For the first time, scientists have observed ripples in the fabric of spacetime - gravitational waves - arriving at the earth from a cataclysmic event in the distant universe: collision and merger of two stellar-mass black holes and creation of a new, fastly-rotating black hole. This confirms a major prediction of Albert Einstein’s 1915 general theory of relativity, constitutes a direct observation of a black hole and a binary system of black holes, and opens an unprecedented new observational window onto the Universe.

The gravitational waves were detected on September 14, 2015 by the American project LIGO (Laser Interferometer Gravitational-wave Observatory) and European project Virgo, who in the LIGO-Virgo Collaboration (LVC) jointly analyzed the data of the two LIGO detectors. The article describing the discovery was accepted to the Physical Review Letters. Polish scientists from the Virgo-POLGRAW group took part in the discovery. Three of the Virgo-POLGRAW members (Michał Bejger, Paweł Ciecieląg and Magdalena Sieniawska) work at CAMK.

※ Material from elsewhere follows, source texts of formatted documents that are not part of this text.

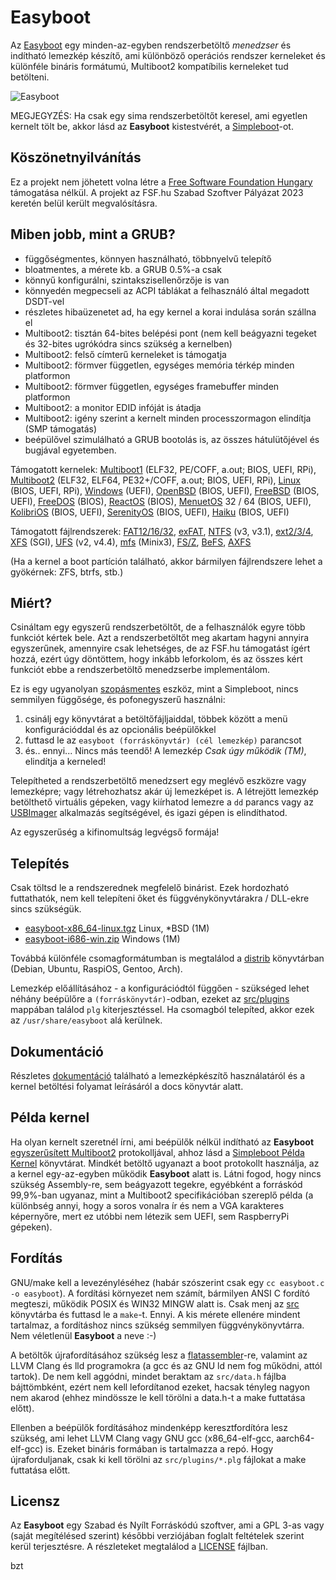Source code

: Easyboot
========

Az [Easyboot](https://gitlab.com/bztsrc/easyboot) egy minden-az-egyben rendszerbetöltő *menedzser* és indítható lemezkép készítő,
ami különböző operációs rendszer kerneleket és különféle bináris formátumú, Multiboot2 kompatíbilis kerneleket tud betölteni.

![Easyboot](https://gitlab.com/bztsrc/easyboot/raw/main/docs/screenshot.png)

MEGJEGYZÉS: Ha csak egy sima rendszerbetöltőt keresel, ami egyetlen kernelt tölt be, akkor lásd az **Easyboot** kistestvérét, a
[Simpleboot](https://gitlab.com/bztsrc/simpleboot)-ot.

Köszönetnyilvánítás
-------------------

Ez a projekt nem jöhetett volna létre a [Free Software Foundation Hungary](https://fsf.hu/nevjegy) támogatása nélkül.
A projekt az FSF.hu Szabad Szoftver Pályázat 2023 keretén belül került megvalósításra.

Miben jobb, mint a GRUB?
------------------------

- függőségmentes, könnyen használható, többnyelvű telepítő
- bloatmentes, a mérete kb. a GRUB 0.5%-a csak
- könnyű konfigurálni, szintakszisellenőrzője is van
- könnyedén megpecseli az ACPI táblákat a felhasználó által megadott DSDT-vel
- részletes hibaüzenetet ad, ha egy kernel a korai indulása során szállna el
- Multiboot2: tisztán 64-bites belépési pont (nem kell beágyazni tegeket és 32-bites ugrókódra sincs szükség a kernelben)
- Multiboot2: felső címterű kerneleket is támogatja
- Multiboot2: förmver független, egységes memória térkép minden platformon
- Multiboot2: förmver független, egységes framebuffer minden platformon
- Multiboot2: a monitor EDID infóját is átadja
- Multiboot2: igény szerint a kernelt minden processzormagon elindítja (SMP támogatás)
- beépülővel szimulálható a GRUB bootolás is, az összes hátulütőjével és bugjával egyetemben.

Támogatott kernelek: [Multiboot1](https://www.gnu.org/software/grub/manual/multiboot/multiboot.html) (ELF32, PE/COFF, a.out;
BIOS, UEFI, RPi), [Multiboot2](docs/hu/ABI.md) (ELF32, ELF64, PE32+/COFF, a.out; BIOS, UEFI, RPi),
[Linux](https://www.kernel.org/doc/html/latest/arch/x86/boot.html) (BIOS, UEFI, RPi),
[Windows](https://learn.microsoft.com/en-us/windows-hardware/drivers/bringup/boot-and-uefi) (UEFI),
[OpenBSD](https://man.openbsd.org/boot.8) (BIOS, UEFI),
[FreeBSD](https://docs.freebsd.org/en/books/handbook/boot/) (BIOS, UEFI),
[FreeDOS](https://www.freedos.org/) (BIOS), [ReactOS](https://reactos.org/) (BIOS),
[MenuetOS](https://menuetos.net/) 32 / 64 (BIOS, UEFI), [KolibriOS](https://kolibrios.org/en/) (BIOS, UEFI),
[SerenityOS](https://serenityos.org/) (BIOS, UEFI), [Haiku](https://www.haiku-os.org/) (BIOS, UEFI)

Támogatott fájlrendszerek: [FAT12/16/32](https://social.technet.microsoft.com/wiki/contents/articles/6771.the-fat-file-system.aspx),
[exFAT](https://learn.microsoft.com/en-us/windows/win32/fileio/exfat-specification),
[NTFS](https://github.com/libyal/libfsntfs/blob/main/documentation/New%20Technologies%20File%20System%20%28NTFS%29.asciidoc) (v3, v3.1),
[ext2/3/4](https://ext4.wiki.kernel.org/index.php/Ext4_Disk_Layout),
[XFS](https://mirror.math.princeton.edu/pub/kernel/linux/utils/fs/xfs/docs/xfs_filesystem_structure.pdf) (SGI),
[UFS](https://alter.org.ua/docs/fbsd/ufs/) (v2, v4.4),
[mfs](https://gitlab.com/bztsrc/minix3fs) (Minix3),
[FS/Z](https://gitlab.com/bztsrc/bootboot/-/raw/binaries/specs/fsz.pdf),
[BeFS](https://www.haiku-os.org/legacy-docs/practical-file-system-design.pdf),
[AXFS](https://gitlab.com/bztsrc/alexandriafs)

(Ha a kernel a boot partíción található, akkor bármilyen fájlrendszere lehet a gyökérnek: ZFS, btrfs, stb.)

Miért?
------

Csináltam egy egyszerű rendszerbetöltőt, de a felhasználók egyre több funkciót kértek bele. Azt a rendszerbetöltőt meg akartam
hagyni annyira egyszerűnek, amennyire csak lehetséges, de az FSF.hu támogatást ígért hozzá, ezért úgy döntöttem, hogy inkább
leforkolom, és az összes kért funkciót ebbe a rendszerbetöltő menedzserbe implementálom.

Ez is egy ugyanolyan [szopásmentes](https://suckless.org) eszköz, mint a Simpleboot, nincs semmilyen függősége, és pofonegyszerű
használni:

1. csinálj egy könyvtárat a betöltőfájljaiddal, többek között a menü konfigurációddal és az opcionális beépülőkkel
2. futtasd le az `easyboot (forráskönyvtár) (cél lemezkép)` parancsot
3. és.. ennyi... Nincs más teendő! A lemezkép *Csak úgy működik (TM)*, elindítja a kerneled!

Telepítheted a rendszerbetöltő menedzsert egy meglévő eszközre vagy lemezképre; vagy létrehozhatsz akár új lemezképet is. A
létrejött lemezkép betölthető virtuális gépeken, vagy kiírhatod lemezre a `dd` parancs vagy az
[USBImager](https://bztsrc.gitlab.io/usbimager/) alkalmazás segítségével, és igazi gépen is elindíthatod.

Az egyszerűség a kifinomultság legvégső formája!

Telepítés
---------

Csak töltsd le a rendszerednek megfelelő binárist. Ezek hordozható futtathatók, nem kell telepíteni őket és függvénykönyvtárakra /
DLL-ekre sincs szükségük.

- [easyboot-x86_64-linux.tgz](https://gitlab.com/bztsrc/easyboot/-/raw/main/distrib/easyboot-x86_64-linux.tgz) Linux, \*BSD (1M)
- [easyboot-i686-win.zip](https://gitlab.com/bztsrc/easyboot/-/raw/main/distrib/easyboot-i686-win.zip) Windows (1M)

Továbbá különféle csomagformátumban is megtalálod a [distrib](distrib) könyvtárban (Debian, Ubuntu, RaspiOS, Gentoo, Arch).

Lemezkép előállításához - a konfigurációdtól függően - szükséged lehet néhány beépülőre a `(forráskönyvtár)`-odban, ezeket az
[src/plugins](src/plugins) mappában találod `plg` kiterjesztéssel. Ha csomagból telepíted, akkor ezek az `/usr/share/easyboot`
alá kerülnek.

Dokumentáció
------------

Részletes [dokumentáció](docs/hu) található a lemezképkészítő használatáról és a kernel betöltési folyamat leírásáról a docs
könyvtár alatt.

Példa kernel
------------

Ha olyan kernelt szeretnél írni, ami beépülők nélkül indítható az **Easyboot** [egyszerűsített Multiboot2](docs/hu/ABI.md)
protokolljával, ahhoz lásd a [Simpleboot Példa Kernel](https://gitlab.com/bztsrc/simpleboot/-/tree/main/example) könyvtárat.
Mindkét betöltő ugyanazt a boot protokollt használja, az a kernel egy-az-egyben működik **Easyboot** alatt is. Látni fogod,
hogy nincs szükség Assembly-re, sem beágyazott tegekre, egyébként a forráskód 99,9%-ban ugyanaz, mint a Multiboot2 specifikációban
szereplő példa (a különbség annyi, hogy a soros vonalra ír és nem a VGA karakteres képernyőre, mert ez utóbbi nem létezik sem
UEFI, sem RaspberryPi gépeken).

Fordítás
--------

GNU/make kell a levezényléséhez (habár szószerint csak egy `cc easyboot.c -o easyboot`). A fordítási környezet nem számít,
bármilyen ANSI C fordító megteszi, működik POSIX és WIN32 MINGW alatt is. Csak menj az [src](src) könyvtárba és futtasd le a
`make`-t. Ennyi. A kis mérete ellenére mindent tartalmaz, a fordításhoz nincs szükség semmilyen függvénykönyvtárra. Nem véletlenül
**Easyboot** a neve :-)

A betöltők újrafordításához szükség lesz a [flatassembler](https://flatassembler.net)-re, valamint az LLVM Clang és lld programokra
(a gcc és az GNU ld nem fog működni, attól tartok). De nem kell aggódni, mindet beraktam az `src/data.h` fájlba bájttömbként, ezért
nem kell lefordítanod ezeket, hacsak tényleg nagyon nem akarod (ehhez mindössze le kell törölni a data.h-t a make futtatása előtt).

Ellenben a beépülők fordításához mindenképp keresztfordítóra lesz szükség, ami lehet LLVM Clang vagy GNU gcc (x86_64-elf-gcc,
aarch64-elf-gcc) is. Ezeket bináris formában is tartalmazza a repó. Hogy újraforduljanak, csak ki kell törölni az
`src/plugins/*.plg` fájlokat a make futtatása előtt.

Licensz
-------

Az **Easyboot** egy Szabad és Nyílt Forráskódú szoftver, ami a GPL 3-as vagy (saját megítélésed szerint) későbbi verziójában
foglalt feltételek szerint kerül terjesztésre. A részleteket megtalálod a [LICENSE](LICENSE) fájlban.

bzt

Gravitational waves carry information about their dramatic origins and about the nature of gravity that cannot otherwise be obtained. The binary system of two black holes of masses 29 and 36 solar masses entered the sensitivity band of the detectors at 30 Hz. 8 orbits of the system (the ''chirp'' signal of increasing amplitude and frequency) were observed before at 150 Hz the holes merged into one which radiated away the asymmetries, thus becoming a Kerr black hole (ringdown). The final black hole parameters are: mass of 62 solar masses and spin (dimensionless angular momentum) of 0.67. It is located 400 Mpc (one billion 300 million light years) away.  The inspiral, merger and ringdown lasted for 0.2 s, and the final orbital velocity exceeded half of the speed of light. During the process 3 solar masses were radiated away in gravitational waves. At the moment of the maximal ''brightness'' the system radiated many times more power than, at the same moment, the whole Universe in the electromagnetic waves.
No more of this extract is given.